The Derry Town Council has declined to institute a leash law after extensive discussion in the Monday, Dec. 2 meeting.
The leash law was brought up several weeks ago by Councilor Phyllis Katsakiores, who said she had received calls from several constituents complaining about dogs.
A motion by Katsakiores to establish a leash law failed because it didn’t have a second, and the town will continue with its current “control” policy, which simply requires that dogs be “controlled” by their owners.
Town Administrator Galen Stearns shared his research on the topic. Derry has a 90 percent compliance with registering dogs and there are currently 5,600 registered dogs in Derry, he said.
In researching “leash laws” in surrounding towns he learned that Londonderry, Salem and Windham do not have leash laws, opting instead for a “control” policy; Hudson has a leash law.

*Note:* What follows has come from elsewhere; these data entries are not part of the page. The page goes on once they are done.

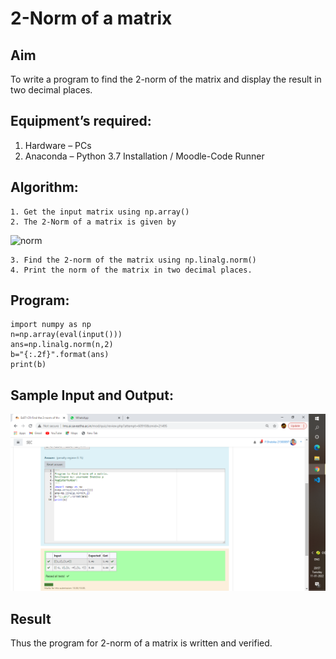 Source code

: # 2-Norm of a matrix
## Aim
To write a program to find the 2-norm of the matrix and display the result in two decimal places.
## Equipment’s required:
1.	Hardware – PCs
2.	Anaconda – Python 3.7 Installation / Moodle-Code Runner
## Algorithm:
	1. Get the input matrix using np.array()
	2. The 2-Norm of a matrix is given by 
![norm](./normeqn1.jpg)
    
    3. Find the 2-norm of the matrix using np.linalg.norm()
	4. Print the norm of the matrix in two decimal places.
## Program:
```
import numpy as np
n=np.array(eval(input()))
ans=np.linalg.norm(n,2)
b="{:.2f}".format(ans)
print(b)

```
## Sample Input and Output:
![GitHub Logo](.//nimg.png)

## Result
Thus the program for 2-norm of a matrix is written and verified.

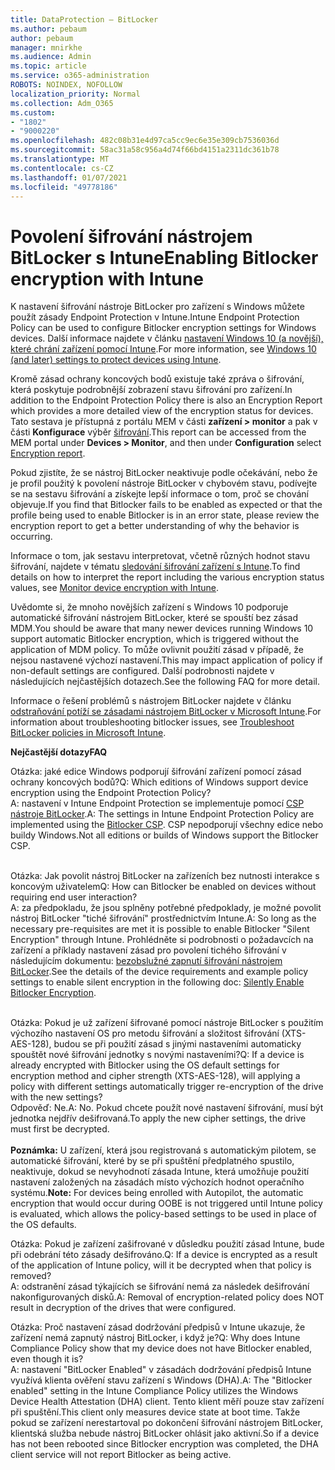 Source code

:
 ```yaml
---
title: DataProtection – BitLocker
ms.author: pebaum
author: pebaum
manager: mnirkhe
ms.audience: Admin
ms.topic: article
ms.service: o365-administration
ROBOTS: NOINDEX, NOFOLLOW
localization_priority: Normal
ms.collection: Adm_O365
ms.custom:
- "1802"
- "9000220"
ms.openlocfilehash: 482c08b31e4d97ca5cc9ec6e35e309cb7536036d
ms.sourcegitcommit: 58ac31a58c956a4d74f66bd4151a2311dc361b78
ms.translationtype: MT
ms.contentlocale: cs-CZ
ms.lasthandoff: 01/07/2021
ms.locfileid: "49778186"
---
```

# <a name="enabling-bitlocker-encryption-with-intune"></a><span data-ttu-id="e0e39-102">Povolení šifrování nástrojem BitLocker s Intune</span><span class="sxs-lookup"><span data-stu-id="e0e39-102">Enabling Bitlocker encryption with Intune</span></span>

<span data-ttu-id="e0e39-103">K nastavení šifrování nástroje BitLocker pro zařízení s Windows můžete použít zásady Endpoint Protection v Intune.</span><span class="sxs-lookup"><span data-stu-id="e0e39-103">Intune Endpoint Protection Policy can be used to configure Bitlocker encryption settings for Windows devices.</span></span> <span data-ttu-id="e0e39-104">Další informace najdete v článku [nastavení Windows 10 (a novější), které chrání zařízení pomocí Intune](https://docs.microsoft.com/intune/endpoint-protection-windows-10#windows-encryption).</span><span class="sxs-lookup"><span data-stu-id="e0e39-104">For more information, see [Windows 10 (and later) settings to protect devices using Intune](https://docs.microsoft.com/intune/endpoint-protection-windows-10#windows-encryption).</span></span>

<span data-ttu-id="e0e39-105">Kromě zásad ochrany koncových bodů existuje také zpráva o šifrování, která poskytuje podrobnější zobrazení stavu šifrování pro zařízení.</span><span class="sxs-lookup"><span data-stu-id="e0e39-105">In addition to the Endpoint Protection Policy there is also an Encryption Report which provides a more detailed view of the encryption status for devices.</span></span> <span data-ttu-id="e0e39-106">Tato sestava je přístupná z portálu MEM v části **zařízení > monitor** a pak v části **Konfigurace** výběr [šifrování](https://endpoint.microsoft.com/#blade/Microsoft_Intune_DeviceSettings/DevicesMonitorMenu/encryptionReport).</span><span class="sxs-lookup"><span data-stu-id="e0e39-106">This report can be accessed from the MEM portal under **Devices > Monitor**, and then under **Configuration** select [Encryption report](https://endpoint.microsoft.com/#blade/Microsoft_Intune_DeviceSettings/DevicesMonitorMenu/encryptionReport).</span></span>

<span data-ttu-id="e0e39-107">Pokud zjistíte, že se nástroj BitLocker neaktivuje podle očekávání, nebo že je profil použitý k povolení nástroje BitLocker v chybovém stavu, podívejte se na sestavu šifrování a získejte lepší informace o tom, proč se chování objevuje.</span><span class="sxs-lookup"><span data-stu-id="e0e39-107">If you find that Bitlocker fails to be enabled as expected or that the profile being used to enable Bitlocker is in an error state, please review the encryption report to get a better understanding of why the behavior is occurring.</span></span>

<span data-ttu-id="e0e39-108">Informace o tom, jak sestavu interpretovat, včetně různých hodnot stavu šifrování, najdete v tématu [sledování šifrování zařízení s Intune](https://docs.microsoft.com/mem/intune/protect/encryption-monitor).</span><span class="sxs-lookup"><span data-stu-id="e0e39-108">To find details on how to interpret the report including the various encryption status values, see [Monitor device encryption with Intune](https://docs.microsoft.com/mem/intune/protect/encryption-monitor).</span></span>

<span data-ttu-id="e0e39-109">Uvědomte si, že mnoho novějších zařízení s Windows 10 podporuje automatické šifrování nástrojem BitLocker, které se spouští bez zásad MDM.</span><span class="sxs-lookup"><span data-stu-id="e0e39-109">You should be aware that many newer devices running Windows 10 support automatic Bitlocker encryption, which is triggered without the application of MDM policy.</span></span> <span data-ttu-id="e0e39-110">To může ovlivnit použití zásad v případě, že nejsou nastavené výchozí nastavení.</span><span class="sxs-lookup"><span data-stu-id="e0e39-110">This may impact application of policy if non-default settings are configured.</span></span> <span data-ttu-id="e0e39-111">Další podrobnosti najdete v následujících nejčastějších dotazech.</span><span class="sxs-lookup"><span data-stu-id="e0e39-111">See the following FAQ for more detail.</span></span>

<span data-ttu-id="e0e39-112">Informace o řešení problémů s nástrojem BitLocker najdete v článku [odstraňování potíží se zásadami nástrojem BitLocker v Microsoft Intune](https://docs.microsoft.com/intune/protect/troubleshoot-bitlocker-policies).</span><span class="sxs-lookup"><span data-stu-id="e0e39-112">For information about troubleshooting bitlocker issues, see [Troubleshoot BitLocker policies in Microsoft Intune](https://docs.microsoft.com/intune/protect/troubleshoot-bitlocker-policies).</span></span>
 
 
<span data-ttu-id="e0e39-113">**Nejčastější dotazy**</span><span class="sxs-lookup"><span data-stu-id="e0e39-113">**FAQ**</span></span>

<span data-ttu-id="e0e39-114">Otázka: jaké edice Windows podporují šifrování zařízení pomocí zásad ochrany koncových bodů?</span><span class="sxs-lookup"><span data-stu-id="e0e39-114">Q: Which editions of Windows support device encryption using the Endpoint Protection Policy?</span></span><br>
<span data-ttu-id="e0e39-115">A: nastavení v Intune Endpoint Protection se implementuje pomocí [CSP nástroje BitLocker](https://docs.microsoft.com/windows/client-management/mdm/bitlocker-csp).</span><span class="sxs-lookup"><span data-stu-id="e0e39-115">A: The settings in Intune Endpoint Protection Policy are implemented using the [Bitlocker CSP](https://docs.microsoft.com/windows/client-management/mdm/bitlocker-csp).</span></span> <span data-ttu-id="e0e39-116">CSP nepodporují všechny edice nebo buildy Windows.</span><span class="sxs-lookup"><span data-stu-id="e0e39-116">Not all editions or builds of Windows support the Bitlocker CSP.</span></span> <br><br>

<span data-ttu-id="e0e39-117">Otázka: Jak povolit nástroj BitLocker na zařízeních bez nutnosti interakce s koncovým uživatelem</span><span class="sxs-lookup"><span data-stu-id="e0e39-117">Q: How can Bitlocker be enabled on devices without requiring end user interaction?</span></span><br>
<span data-ttu-id="e0e39-118">A: za předpokladu, že jsou splněny potřebné předpoklady, je možné povolit nástroj BitLocker "tiché šifrování" prostřednictvím Intune.</span><span class="sxs-lookup"><span data-stu-id="e0e39-118">A: So long as the necessary pre-requisites are met it is possible to enable Bitlocker "Silent Encryption" through Intune.</span></span> <span data-ttu-id="e0e39-119">Prohlédněte si podrobnosti o požadavcích na zařízení a příklady nastavení zásad pro povolení tichého šifrování v následujícím dokumentu: [bezobslužné zapnutí šifrování nástrojem BitLocker](https://docs.microsoft.com/mem/intune/protect/encrypt-devices#silently-enable-bitlocker-on-devices).</span><span class="sxs-lookup"><span data-stu-id="e0e39-119">See the details of the device requirements and example policy settings to enable silent encryption in the following doc: [Silently Enable Bitlocker Encryption](https://docs.microsoft.com/mem/intune/protect/encrypt-devices#silently-enable-bitlocker-on-devices).</span></span> <br><br>

<span data-ttu-id="e0e39-120">Otázka: Pokud je už zařízení šifrované pomocí nástroje BitLocker s použitím výchozího nastavení OS pro metodu šifrování a složitost šifrování (XTS-AES-128), budou se při použití zásad s jinými nastaveními automaticky spouštět nové šifrování jednotky s novými nastaveními?</span><span class="sxs-lookup"><span data-stu-id="e0e39-120">Q: If a device is already encrypted with Bitlocker using the OS default settings for encryption method and cipher strength (XTS-AES-128), will applying a policy with different settings automatically trigger re-encryption of the drive with the new settings?</span></span><br>
<span data-ttu-id="e0e39-121">Odpověď: Ne.</span><span class="sxs-lookup"><span data-stu-id="e0e39-121">A: No.</span></span> <span data-ttu-id="e0e39-122">Pokud chcete použít nové nastavení šifrování, musí být jednotka nejdřív dešifrovaná.</span><span class="sxs-lookup"><span data-stu-id="e0e39-122">To apply the new cipher settings, the drive must first be decrypted.</span></span><br><br>
<span data-ttu-id="e0e39-123">**Poznámka:** U zařízení, která jsou registrovaná s automatickým pilotem, se automatické šifrování, které by se při spuštění předplatného spustilo, neaktivuje, dokud se nevyhodnotí zásada Intune, která umožňuje použití nastavení založených na zásadách místo výchozích hodnot operačního systému.</span><span class="sxs-lookup"><span data-stu-id="e0e39-123">**Note:** For devices being enrolled with Autopilot, the automatic encryption that would occur during OOBE is not triggered until Intune policy is evaluated, which allows the policy-based settings to be used in place of the OS defaults.</span></span>
 
<span data-ttu-id="e0e39-124">Otázka: Pokud je zařízení zašifrované v důsledku použití zásad Intune, bude při odebrání této zásady dešifrováno.</span><span class="sxs-lookup"><span data-stu-id="e0e39-124">Q: If a device is encrypted as a result of the  application of Intune policy, will it be decrypted when that policy is removed?</span></span><br>
<span data-ttu-id="e0e39-125">A: odstranění zásad týkajících se šifrování nemá za následek dešifrování nakonfigurovaných disků.</span><span class="sxs-lookup"><span data-stu-id="e0e39-125">A: Removal of encryption-related policy does NOT result in decryption of the drives that were configured.</span></span>
 
<span data-ttu-id="e0e39-126">Otázka: Proč nastavení zásad dodržování předpisů v Intune ukazuje, že zařízení nemá zapnutý nástroj BitLocker, i když je?</span><span class="sxs-lookup"><span data-stu-id="e0e39-126">Q: Why does Intune Compliance Policy show that my device does not have Bitlocker enabled, even though it is?</span></span><br>
<span data-ttu-id="e0e39-127">A: nastavení "BitLocker Enabled" v zásadách dodržování předpisů Intune využívá klienta ověření stavu zařízení s Windows (DHA).</span><span class="sxs-lookup"><span data-stu-id="e0e39-127">A: The "Bitlocker enabled" setting in the Intune Compliance Policy utilizes the Windows Device Health Attestation  (DHA) client.</span></span> <span data-ttu-id="e0e39-128">Tento klient měří pouze stav zařízení při spuštění.</span><span class="sxs-lookup"><span data-stu-id="e0e39-128">This client only measures device state at boot time.</span></span> <span data-ttu-id="e0e39-129">Takže pokud se zařízení nerestartoval po dokončení šifrování nástrojem BitLocker, klientská služba nebude nástroj BitLocker ohlásit jako aktivní.</span><span class="sxs-lookup"><span data-stu-id="e0e39-129">So if a device has not been rebooted since Bitlocker encryption was completed, the DHA client service will not report Bitlocker as being active.</span></span>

Katsakiores said seniors in the Pillsbury Apartments had expressed concern to her about loose dogs downtown. “When you’re off your property on a public street, you should have it on a leash,” Katsakiores told her fellow Councilors and the television audience.

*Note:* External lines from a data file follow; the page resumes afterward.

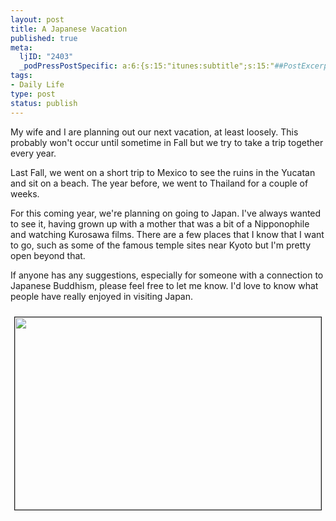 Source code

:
 ```yaml
--- 
layout: post
title: A Japanese Vacation
published: true
meta: 
  ljID: "2403"
  _podPressPostSpecific: a:6:{s:15:"itunes:subtitle";s:15:"##PostExcerpt##";s:14:"itunes:summary";s:15:"##PostExcerpt##";s:15:"itunes:keywords";s:17:"##WordPressCats##";s:13:"itunes:author";s:10:"##Global##";s:15:"itunes:explicit";s:2:"No";s:12:"itunes:block";s:2:"No";}
tags: 
- Daily Life
type: post
status: publish
---
```

My wife and I are planning out our next vacation, at least loosely. This probably won't occur until sometime in Fall but we try to take a trip together every year.

Last Fall, we went on a short trip to Mexico to see the ruins in the Yucatan and sit on a beach. The year before, we went to Thailand for a couple of weeks.

For this coming year, we're planning on going to Japan. I've always wanted to see it, having grown up with a mother that was a bit of a Nipponophile and watching Kurosawa films. There are a few places that I know that I want to go, such as some of the famous temple sites near Kyoto but I'm pretty open beyond that.

If anyone has any suggestions, especially for someone with a connection to Japanese Buddhism, please feel free to let me know. I'd love to know what people have really enjoyed in visiting Japan.
<p align="center"><img src="http://www.arcanology.com/images/japanese-temple.jpg" border="1" height="308" hspace="5" vspace="10" width="490" /></p>
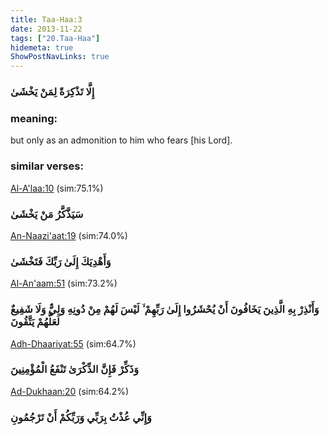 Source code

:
 ```yaml
---
title: Taa-Haa:3
date: 2013-11-22
tags: ["20.Taa-Haa"]
hidemeta: true 
ShowPostNavLinks: true 
---
```

### إِلَّا تَذْكِرَةً لِمَنْ يَخْشَىٰ
### meaning: 
but only as an admonition to him who fears [his Lord].
### similar verses: 

[Al-A'laa:10](/87/10) (sim:75.1%)

### سَيَذَّكَّرُ مَنْ يَخْشَىٰ

[An-Naazi'aat:19](/79/19) (sim:74.0%)

### وَأَهْدِيَكَ إِلَىٰ رَبِّكَ فَتَخْشَىٰ

[Al-An'aam:51](/6/51) (sim:73.2%)

### وَأَنْذِرْ بِهِ الَّذِينَ يَخَافُونَ أَنْ يُحْشَرُوا إِلَىٰ رَبِّهِمْ ۙ لَيْسَ لَهُمْ مِنْ دُونِهِ وَلِيٌّ وَلَا شَفِيعٌ لَعَلَّهُمْ يَتَّقُونَ

[Adh-Dhaariyat:55](/51/55) (sim:64.7%)

### وَذَكِّرْ فَإِنَّ الذِّكْرَىٰ تَنْفَعُ الْمُؤْمِنِينَ

[Ad-Dukhaan:20](/44/20) (sim:64.2%)

### وَإِنِّي عُذْتُ بِرَبِّي وَرَبِّكُمْ أَنْ تَرْجُمُونِ
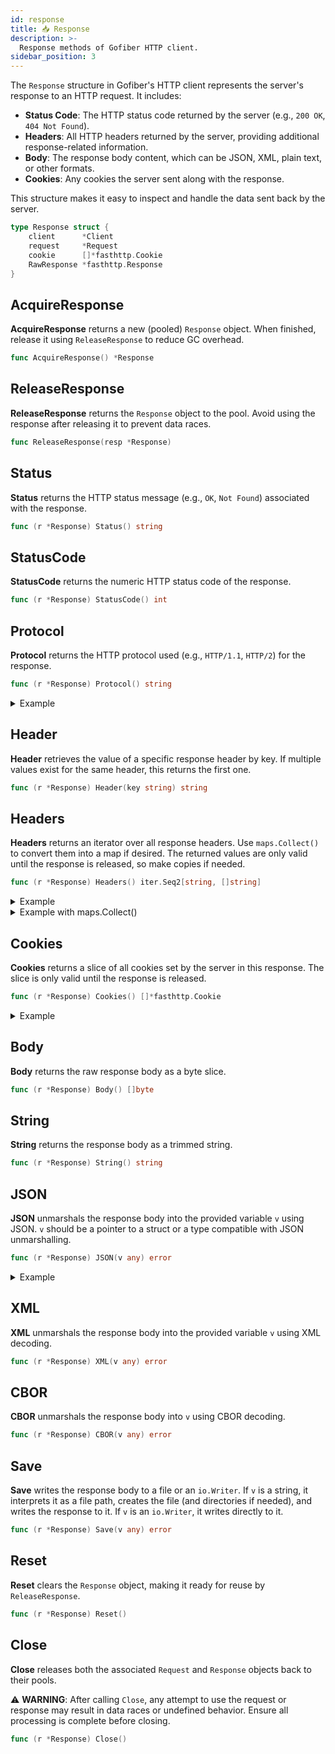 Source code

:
 ```yaml
---
id: response
title: 📥 Response
description: >-
  Response methods of Gofiber HTTP client.
sidebar_position: 3
---
```


The `Response` structure in Gofiber's HTTP client represents the server's response to an HTTP request. It includes:

- **Status Code**: The HTTP status code returned by the server (e.g., `200 OK`, `404 Not Found`).
- **Headers**: All HTTP headers returned by the server, providing additional response-related information.
- **Body**: The response body content, which can be JSON, XML, plain text, or other formats.
- **Cookies**: Any cookies the server sent along with the response.

This structure makes it easy to inspect and handle the data sent back by the server.

```go
type Response struct {
    client      *Client
    request     *Request
    cookie      []*fasthttp.Cookie
    RawResponse *fasthttp.Response
}
```

## AcquireResponse

**AcquireResponse** returns a new (pooled) `Response` object. When finished, release it using `ReleaseResponse` to reduce GC overhead.

```go title="Signature"
func AcquireResponse() *Response
```

## ReleaseResponse

**ReleaseResponse** returns the `Response` object to the pool. Avoid using the response after releasing it to prevent data races.

```go title="Signature"
func ReleaseResponse(resp *Response)
```

## Status

**Status** returns the HTTP status message (e.g., `OK`, `Not Found`) associated with the response.

```go title="Signature"
func (r *Response) Status() string
```

## StatusCode

**StatusCode** returns the numeric HTTP status code of the response.

```go title="Signature"
func (r *Response) StatusCode() int
```

## Protocol

**Protocol** returns the HTTP protocol used (e.g., `HTTP/1.1`, `HTTP/2`) for the response.

```go title="Signature"
func (r *Response) Protocol() string
```

<details>
<summary>Example</summary>

```go title="Example"
resp, err := client.Get("https://httpbin.org/get")
if err != nil {
    panic(err)
}

fmt.Println(resp.Protocol())
```

**Output:**

```text
HTTP/1.1
```

</details>

## Header

**Header** retrieves the value of a specific response header by key. If multiple values exist for the same header, this returns the first one.

```go title="Signature"
func (r *Response) Header(key string) string
```

## Headers

**Headers** returns an iterator over all response headers. Use `maps.Collect()` to convert them into a map if desired. The returned values are only valid until the response is released, so make copies if needed.

```go title="Signature"
func (r *Response) Headers() iter.Seq2[string, []string] 
```

<details>
<summary>Example</summary>

```go title="Example"
resp, err := client.Get("https://httpbin.org/get")
if err != nil {
    panic(err)
}

for key, values := range resp.Headers() {
    fmt.Printf("%s => %s\n", key, strings.Join(values, ", "))
}
```

**Output:**

```text
Date => Wed, 04 Dec 2024 15:28:29 GMT
Connection => keep-alive
Access-Control-Allow-Origin => *
Access-Control-Allow-Credentials => true
```

</details>

<details>
<summary>Example with maps.Collect()</summary>

```go title="Example with maps.Collect()"
resp, err := client.Get("https://httpbin.org/get")
if err != nil {
    panic(err)
}

headers := maps.Collect(resp.Headers())
for key, values := range headers {
    fmt.Printf("%s => %s\n", key, strings.Join(values, ", "))
}
```

**Output:**

```text
Date => Wed, 04 Dec 2024 15:28:29 GMT
Connection => keep-alive
Access-Control-Allow-Origin => *
Access-Control-Allow-Credentials => true
```

</details>

## Cookies

**Cookies** returns a slice of all cookies set by the server in this response. The slice is only valid until the response is released.

```go title="Signature"
func (r *Response) Cookies() []*fasthttp.Cookie
```

<details>
<summary>Example</summary>

```go title="Example"
resp, err := client.Get("https://httpbin.org/cookies/set/go/fiber")
if err != nil {
    panic(err)
}

cookies := resp.Cookies()
for _, cookie := range cookies {
    fmt.Printf("%s => %s\n", string(cookie.Key()), string(cookie.Value()))
}
```

**Output:**

```text
go => fiber
```

</details>

## Body

**Body** returns the raw response body as a byte slice.

```go title="Signature"
func (r *Response) Body() []byte
```

## String

**String** returns the response body as a trimmed string.

```go title="Signature"
func (r *Response) String() string
```

## JSON

**JSON** unmarshals the response body into the provided variable `v` using JSON. `v` should be a pointer to a struct or a type compatible with JSON unmarshalling.

```go title="Signature"
func (r *Response) JSON(v any) error
```

<details>
<summary>Example</summary>

```go title="Example"
type Body struct {
    Slideshow struct {
        Author string `json:"author"`
        Date   string `json:"date"`
        Title  string `json:"title"`
    } `json:"slideshow"`
}
var out Body

resp, err := client.Get("https://httpbin.org/json")
if err != nil {
    panic(err)
}

if err = resp.JSON(&out); err != nil {
    panic(err)
}

fmt.Printf("%+v\n", out)
```

**Output:**

```text
{Slideshow:{Author:Yours Truly Date:date of publication Title:Sample Slide Show}}
```

</details>

## XML

**XML** unmarshals the response body into the provided variable `v` using XML decoding.

```go title="Signature"
func (r *Response) XML(v any) error
```

## CBOR

**CBOR** unmarshals the response body into `v` using CBOR decoding.

```go title="Signature"
func (r *Response) CBOR(v any) error
```

## Save

**Save** writes the response body to a file or an `io.Writer`. If `v` is a string, it interprets it as a file path, creates the file (and directories if needed), and writes the response to it. If `v` is an `io.Writer`, it writes directly to it.

```go title="Signature"
func (r *Response) Save(v any) error
```

## Reset

**Reset** clears the `Response` object, making it ready for reuse by `ReleaseResponse`.

```go title="Signature"
func (r *Response) Reset()
```

## Close

**Close** releases both the associated `Request` and `Response` objects back to their pools.

⚠️ **WARNING**: After calling `Close`, any attempt to use the request or response may result in data races or undefined behavior. Ensure all processing is complete before closing.

```go title="Signature"
func (r *Response) Close()
```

She favored a regular leash rather than the popular “retractable” ones, noting that the retractable leashes are too long and extend too far for control.
Katsakiores also noted that people who say “My dog wouldn’t do that” aren’t always right. “It’s an animal,” she said.
But fellow Councilor Al Dimmock countered that a dog on a leash is “fake security.” He referenced a case in Manchester a few weeks ago, where an 80-year-old woman was allegedly attacked by a dog on a leash. The leash, he said, was held by a 10-year-old girl who couldn’t control the dog, even with a leash.
Councilor Joshua Bourdon asked Police Chief Ed Garone, “Under the existing license, if a dog bites someone, what happens?”
Garone said under current New Hampshire law, the dog will be taken into custody by police and the Animal Control Officer. “The dog will be kept for 10 days and inspected for disease,” Garone said. “The owner is requested to produce all medical documentation, including a shot record.” The medical history will be communicated to the victim, Garone said.
The owner meanwhile will be summoned to court, and if the animal is deemed “vicious,” it will be euthanized, according to Garone.
“Would police have to witness the bite, or would it be on a ‘he said, she said’ basis?” Bourdon asked.
“The likelihood of police witnessing the act,” Garone said, “is not great.” He explained that police can act on the statements of witnesses.
Dimmock asked about the victim. “Do they have any recourse?” Garone said there were several avenues of recourse.
Stearns said the state law, RSA 466:39, allows municipalities to impose their own fines of up to $50. But if Derry stays with the state regulations, it can charge $50 for the first offense and $100 for each subsequent offense. “The state fines are more restrictive than ours,” he said.
Katsakiores made her motion but it was not seconded, and the control policy will remain.